Trabajaba en la fábrica de refrescos ubicada por Bravo frente a la Prepa de la UAS. Eso me hizo conocer las colonias de la ciudad. Recuerdo cuando nació la colonia Las Huertas, rumbo sur, la cual parecía lejísima del centro, ya a la salida de la ciudad, que se llegaba por la denominada carretera Internacional al sur, que después se le llamó Heroico Colegio Militar. En esa empresa de refrescos me tocaron refriegas en contra de los preparatorianos, cuando éstos a la fuerza, entraban y se llevaban botellas llenas, y no bastaba el guardia contra la chusma. Fueron bastantes “asaltos” que los estudiantes “proletarios” le daban a la empresa “burguesa” y lo consideraban un triunfo social de la masa sobre el “explotador”. Épocas de aquel populismo que quiere regresar.
El malecón llegaba hasta la calle Paliza y ahí tenía que doblarse a la derecha para llegar a la Rosales y poder continuar el viaje hacia la colonia Las Quintas, que continuaba poblándose. No había la continuación del paseo Niños Héroes. Eran épocas de los carritos vendedores de paletas heladas marca Dumbo, Súper Regios y otras marcas y cuyo costo era un peso. La calle Carranza, que desemboca en el Centro Cívico Constitución, escuché que se le conocía con el nombre de Aranjuez, y lo que sobresalía en ella, era un templo en construcción. Al fondo, en el cruce con lo que era el inicio del bulevar Madero, estaba la estatua de Benito Juárez, que por su tamaño decía el Ing. Leal, que correspondía al héroe norteamericano Lincoln, pero que al no pagarla quien la ordenó, la vendió poniéndole la cabeza de Juárez a alguna área de gobierno y ahora está colocada por los rumbos de C.U.
Estas son algunas pinceladas de mi memoria, Inge, que las recuerdo cuando llega la fecha en que sin saberlo, el destino me ubicó en una ciudad que cuando la conocí, era terregosa, el camión primero que me hizo estar unos minutos en la ciudad en mi paso rumbo a Guadalajara, no llegaba a la central camionera, sino al patio de un, no sé si era hotel de una estrella, que se ubicaba por el bulevar Madero, entre las calle Sepúlveda y Granados, y debido a la falta de pavimentación se me hizo una ciudad fea y pobre.

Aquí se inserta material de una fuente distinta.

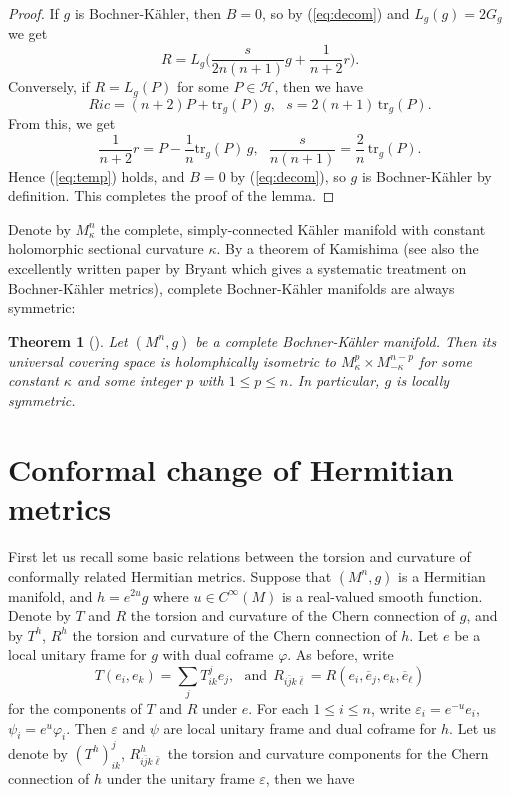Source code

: \documentclass{amsart}
\newtheorem{theorem}{Theorem}%
\numberwithin{equation}{section}
\begin{document}
 \begin{proof}
If $g$ is Bochner-K\"ahler, then $B=0$, so by (\ref{eq:decom}) and $L_g(g)=2G_g$ we get
\begin{equation} \label{eq:temp}
 R = L_g\big(\frac{s}{2n(n+1)}g + \frac{1}{n+2}r\big).
 \end{equation}
Conversely, if $R=L_g(P)$ for some $P\in {\mathcal H}$, then we have
$$ Ric = (n+2)P + \mbox{tr}_g(P)\,g, \ \ \ s =2(n+1) \,\mbox{tr}_g(P).$$
From this, we get
$$ \frac{1}{n+2}r= P - \frac{1}{n}\mbox{tr}_g(P)\,g , \ \ \ \frac{s}{n(n+1)} = \frac{2}{n} \,\mbox{tr}_g(P).  $$
Hence (\ref{eq:temp}) holds, and $B=0$ by (\ref{eq:decom}), so $g$ is Bochner-K\"ahler by definition. This completes the proof of the lemma.
 \end{proof}


Denote by $M^n_{\kappa}$  the complete, simply-connected K\"ahler manifold with constant holomorphic sectional curvature $\kappa$. By a theorem of Kamishima \cite{Kamishima1994} (see also the excellently written paper by Bryant \cite{Bryant} which gives a systematic treatment on Bochner-K\"ahler metrics), complete Bochner-K\"ahler manifolds are always symmetric:
\begin{theorem}[\cite{Kamishima1994, Bryant}] \label{thm4}
Let $(M^n,g)$ be a complete Bochner-K\"ahler manifold. Then its universal covering space is holomphically isometric to $M^p_{\kappa}\times M^{n-p}_{-\kappa}$ for some constant $\kappa$ and some  integer $p$ with $1\leq p\leq n$. In particular, $g$ is locally symmetric.
\end{theorem}



\vspace{0.3cm}

\section{Conformal change of Hermitian metrics}

First let us recall some basic relations between the torsion and curvature of conformally related Hermitian metrics. Suppose that $(M^n,g)$ is a Hermitian manifold, and $h =e^{2u}g$ where $u \in C^{\infty}(M)$ is a real-valued smooth function. Denote by $T$ and $R$ the torsion and curvature of the Chern connection of $g$, and by $T^h$, $R^h$ the torsion and curvature of the Chern connection of $h$. Let $e$ be a local unitary frame for $g$ with dual coframe $\varphi$. As before, write
$$T(e_i, e_k) = \sum_j T^j_{ik}e_j, \ \ \ \mbox{and} \ \  R_{i\bar{j}k\bar{\ell}}=R(e_i,\overline{e}_j, e_k, \overline{e}_{\ell}) $$
for the components of $T$ and $R$ under $e$. For each $1\leq i\leq n$,   write $\varepsilon_i=e^{-u}e_i$, $\psi_i=e^u\varphi_i$. Then $\varepsilon$ and $\psi$ are local unitary frame and dual coframe for $h$. Let us denote by $(T^h)^j_{ik}$, $R^h_{i\bar{j}k\bar{\ell}}$ the torsion and curvature components for the Chern connection of $h$ under the unitary frame $\varepsilon$, then we have
\end{document}

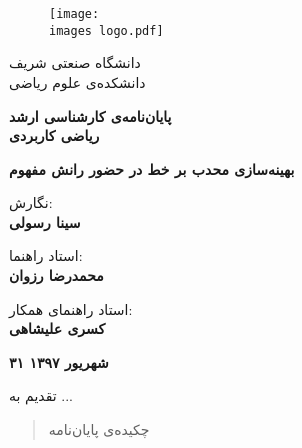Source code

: \documentclass[a4paper,11px]{article}
\begin{document}
\thispagestyle{empty}
\begin{figure}[!hbt]
\centering
\texttt{[image: \\images logo.pdf]}
\centering
\end{figure}

\vspace{-5mm}
\begin{center}
\large
دانشگاه صنعتی شریف\\
دانشکده‌ی علوم ریاضی
\end{center}

\vspace{5mm}
\begin{center}
\large
\textbf{
پایان‌نامه‌ی کارشناسی ارشد\\
ریاضی کاربردی
}
\end{center}


\vspace{5mm}
\begin{center}
\Large
\textbf{
بهینه‌سازی محدب بر خط در حضور رانش مفهوم
}
\end{center}


\vspace{10mm}
\begin{center}
\large
نگارش:
\\
\textbf{
سینا رسولی
}
\end{center}



\vspace{10mm}
\begin{center}
\large
استاد راهنما:
\\
\textbf{
محمدرضا رزوان
}
\end{center}

\vspace{2mm}

\begin{center}
\large
استاد راهنمای همکار:
\\
\textbf{
کسری علیشاهی
}
\end{center}



\vfill
\begin{center}
\Large \textbf{
۳۱ شهریور ۱۳۹۷
}
\end{center}


\newpage


تقدیم به ...

\newpage


\begin{abstract}
چکیده‌ی پایان‌نامه
\end{abstract}
\newpage
\end{document}
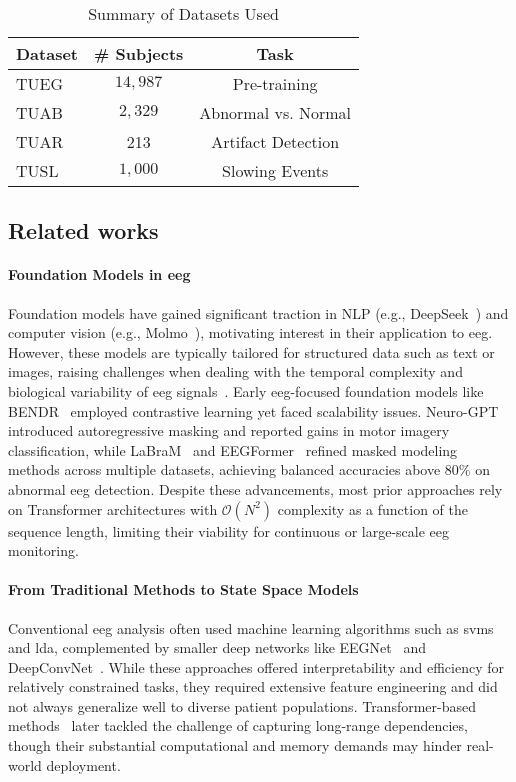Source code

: \begin{table}[t]
    \centering
    \caption{Summary of Datasets Used}
    \label{tab:dataset_summary}
    \begin{tabular}{lcc}
        \hline
        \textbf{Dataset} & \textbf{\# Subjects} & \textbf{Task} \\
        \hline
        TUEG & $14{,}987$ & Pre-training \\
        TUAB & $2{,}329$ & Abnormal vs. Normal \\
        TUAR & 213 & Artifact Detection \\
        TUSL & $1{,}000$ & Slowing Events \\
        \hline
    \end{tabular}
\end{table}

\subsection{Related works}
\paragraph*{Foundation Models in \gls{eeg}}
Foundation models have gained significant traction in NLP (e.g., DeepSeek~\cite{wu2024deepseek}) and computer vision (e.g., Molmo~\cite{deitke2024molmo}), motivating interest in their application to \gls{eeg}. However, these models are typically tailored for structured data such as text or images, raising challenges when dealing with the temporal complexity and biological variability of \gls{eeg} signals~\cite{cui2024toward}. Early \gls{eeg}-focused foundation models like BENDR~\cite{kostas_bendr_2021} employed contrastive learning yet faced scalability issues. Neuro-GPT~\cite{cui_neuro-gpt_2024} introduced autoregressive masking and reported gains in motor imagery classification, while LaBraM~\cite{jianglarge} and EEGFormer~\cite{chen2024eegformer} refined masked modeling methods across multiple datasets, achieving balanced accuracies above 80\% on abnormal \gls{eeg} detection. Despite these advancements, most prior approaches rely on Transformer architectures with $\mathcal{O}(N^2)$ complexity as a function of the sequence length, limiting their viability for continuous or large-scale \gls{eeg} monitoring.


\paragraph*{From Traditional Methods to State Space Models}
Conventional \gls{eeg} analysis often used machine learning algorithms such as \glspl{svm} and \gls{lda}, complemented by smaller deep networks like EEGNet~\cite{lawhern2018eegnet} and DeepConvNet~\cite{schirrmeister2017deep}. While these approaches offered interpretability and efficiency for relatively constrained tasks, they required extensive feature engineering and did not always generalize well to diverse patient populations. Transformer-based methods~\cite{jianglarge,chen2024eegformer,cui_neuro-gpt_2024,kostas_bendr_2021} later tackled the challenge of capturing long-range dependencies, though their substantial computational and memory demands may hinder real-world deployment.

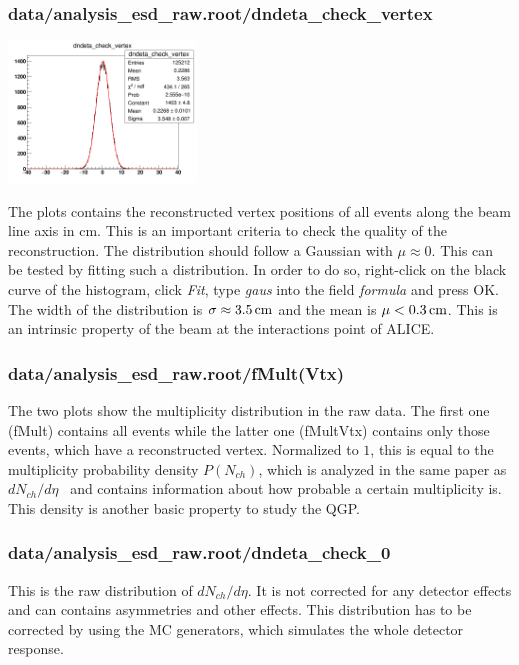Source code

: \documentclass{article}
\newcommand\dNdEta{$dN_{ch}/d\eta$}
\begin{document}
\subsubsection*{data/analysis\_esd\_raw.root/dndeta\_check\_vertex}
\begin{floatingfigure}[r]{50mm}
\centering
\includegraphics[width=50mm]{images/dndeta_vertex_check.png}
\end{floatingfigure}
\noindent The plots contains the reconstructed vertex positions of all events along the beam line axis in \unit{cm}. This is an important criteria to check the quality of the reconstruction. The distribution should follow a Gaussian with $\mu \approx 0$. This can be tested by fitting such a distribution. In order to do so, right-click on the black curve of the histogram, click \textit{Fit}, type \textit{gaus} into the field \textit{formula} and press OK. The width of the distribution is $\sigma \approx \unit[3.5]{cm}$ and the mean is $\mu < \unit[0.3]{cm}$. This is an intrinsic property of the beam at the interactions point of ALICE.\\
\subsubsection*{data/analysis\_esd\_raw.root/fMult(Vtx)}
The two plots show the multiplicity distribution in the raw data. The first one (fMult) contains all events while the latter one (fMultVtx) contains only those events, which have a reconstructed vertex. Normalized to $1$, this is equal to the multiplicity probability density $P(N_{ch})$, which is analyzed in the same paper as \dNdEta~ and contains information about how probable a certain multiplicity is. This density is another basic property to study the QGP.
\subsubsection*{data/analysis\_esd\_raw.root/dndeta\_check\_0}
This is the raw distribution of \dNdEta. It is not corrected for any detector effects and can contains asymmetries and other effects. This distribution has to be corrected by using the MC generators, which simulates the whole detector response.
\end{document}
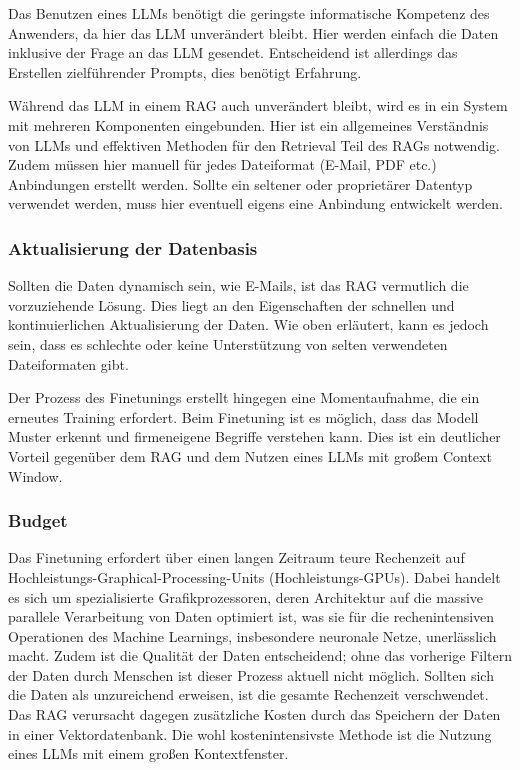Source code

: Das Benutzen eines LLMs benötigt die geringste informatische Kompetenz des Anwenders, da hier das LLM unverändert bleibt.
Hier werden einfach die Daten inklusive der Frage an das LLM gesendet.
Entscheidend ist allerdings das Erstellen zielführender Prompts, dies benötigt Erfahrung.

Während das LLM in einem RAG auch unverändert bleibt, wird es in ein System mit mehreren Komponenten eingebunden.
Hier ist ein allgemeines Verständnis von LLMs und effektiven Methoden für den Retrieval Teil des RAGs notwendig.
Zudem müssen hier manuell für jedes Dateiformat (E-Mail, PDF etc.) Anbindungen erstellt werden. Sollte ein seltener oder proprietärer Datentyp verwendet werden, muss hier eventuell eigens eine Anbindung entwickelt werden.
\subsubsection{Aktualisierung der Datenbasis}
Sollten die Daten dynamisch sein, wie E-Mails, ist das RAG vermutlich die vorzuziehende Lösung. Dies liegt an den Eigenschaften der schnellen und kontinuierlichen Aktualisierung der Daten.
Wie oben erläutert, kann es jedoch sein, dass es schlechte oder keine Unterstützung von selten verwendeten Dateiformaten gibt.

Der Prozess des Finetunings erstellt hingegen eine Momentaufnahme, die ein erneutes Training erfordert.
Beim Finetuning ist es möglich, dass das Modell Muster erkennt und firmeneigene Begriffe verstehen kann. Dies ist ein deutlicher Vorteil gegenüber dem RAG und dem Nutzen eines LLMs mit großem Context Window.


\subsubsection{Budget}
Das Finetuning erfordert über einen langen Zeitraum teure Rechenzeit auf Hochleistungs-Graphical-Processing-Units (Hochleistungs-GPUs).
Dabei handelt es sich um spezialisierte Grafikprozessoren, deren Architektur auf die massive parallele Verarbeitung von Daten optimiert ist, was sie für die rechenintensiven Operationen des Machine Learnings, insbesondere neuronale Netze, unerlässlich macht.
Zudem ist die Qualität der Daten entscheidend; ohne das vorherige Filtern der Daten durch Menschen ist dieser Prozess aktuell nicht möglich. Sollten sich die Daten als unzureichend erweisen, ist die gesamte Rechenzeit verschwendet.
Das RAG verursacht dagegen zusätzliche Kosten durch das Speichern der Daten in einer Vektordatenbank.
Die wohl kostenintensivste Methode ist die Nutzung eines LLMs mit einem großen Kontextfenster.


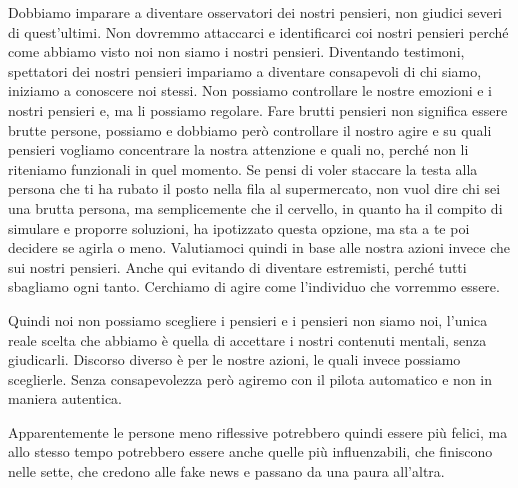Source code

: \documentclass[12pt]{book} %
\begin{document}
Dobbiamo imparare a diventare osservatori dei nostri pensieri, non giudici severi di quest'ultimi. Non dovremmo
attaccarci e identificarci coi nostri pensieri perché come abbiamo visto noi non siamo i nostri pensieri. Diventando
testimoni, spettatori dei nostri pensieri impariamo a diventare consapevoli di chi siamo, iniziamo a conoscere noi
stessi. Non possiamo controllare le nostre emozioni e i nostri pensieri e, ma li possiamo regolare. Fare brutti
pensieri non significa essere brutte persone, possiamo e dobbiamo però controllare il nostro agire e su quali pensieri
vogliamo concentrare la nostra attenzione e quali no, perché non li riteniamo funzionali in quel momento. Se pensi di
voler staccare la testa alla persona che ti ha rubato il posto nella fila al supermercato, non vuol dire chi sei una
brutta persona, ma semplicemente che il cervello, in quanto ha il compito di simulare e proporre soluzioni, ha
ipotizzato questa opzione, ma sta a te poi decidere se agirla o meno. Valutiamoci quindi in base alle nostra azioni
invece che sui nostri pensieri. Anche qui evitando di diventare estremisti, perché tutti sbagliamo ogni tanto.
Cerchiamo di agire come l'individuo che vorremmo essere.

Quindi noi non possiamo scegliere i pensieri e i pensieri non siamo noi, l'unica reale scelta che
abbiamo è quella di accettare i nostri contenuti mentali, senza giudicarli. Discorso diverso è per le nostre azioni, le
quali invece possiamo sceglierle. Senza consapevolezza però agiremo con il pilota automatico e non in maniera
autentica.

Apparentemente le persone meno riflessive potrebbero quindi essere più felici, ma allo stesso tempo potrebbero essere anche quelle più influenzabili, che finiscono nelle sette, che credono alle fake news e passano da una paura all'altra.
\end{document}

Era el Culiacán de 30 colonias, donde todo estaba a diez minutos, con pocos autos y muchas calles, con edificios con olor a la colonia, a diferencia de ahora que hay saturación de autos en las mismas calles, porque éstas no pueden crecer, y de camiones urbanos. El Culiacán que las nuevas generaciones ni siquiera se imaginan y que nadie enseña para conocerlo. El Culiacán que creaba identidad y orgullo.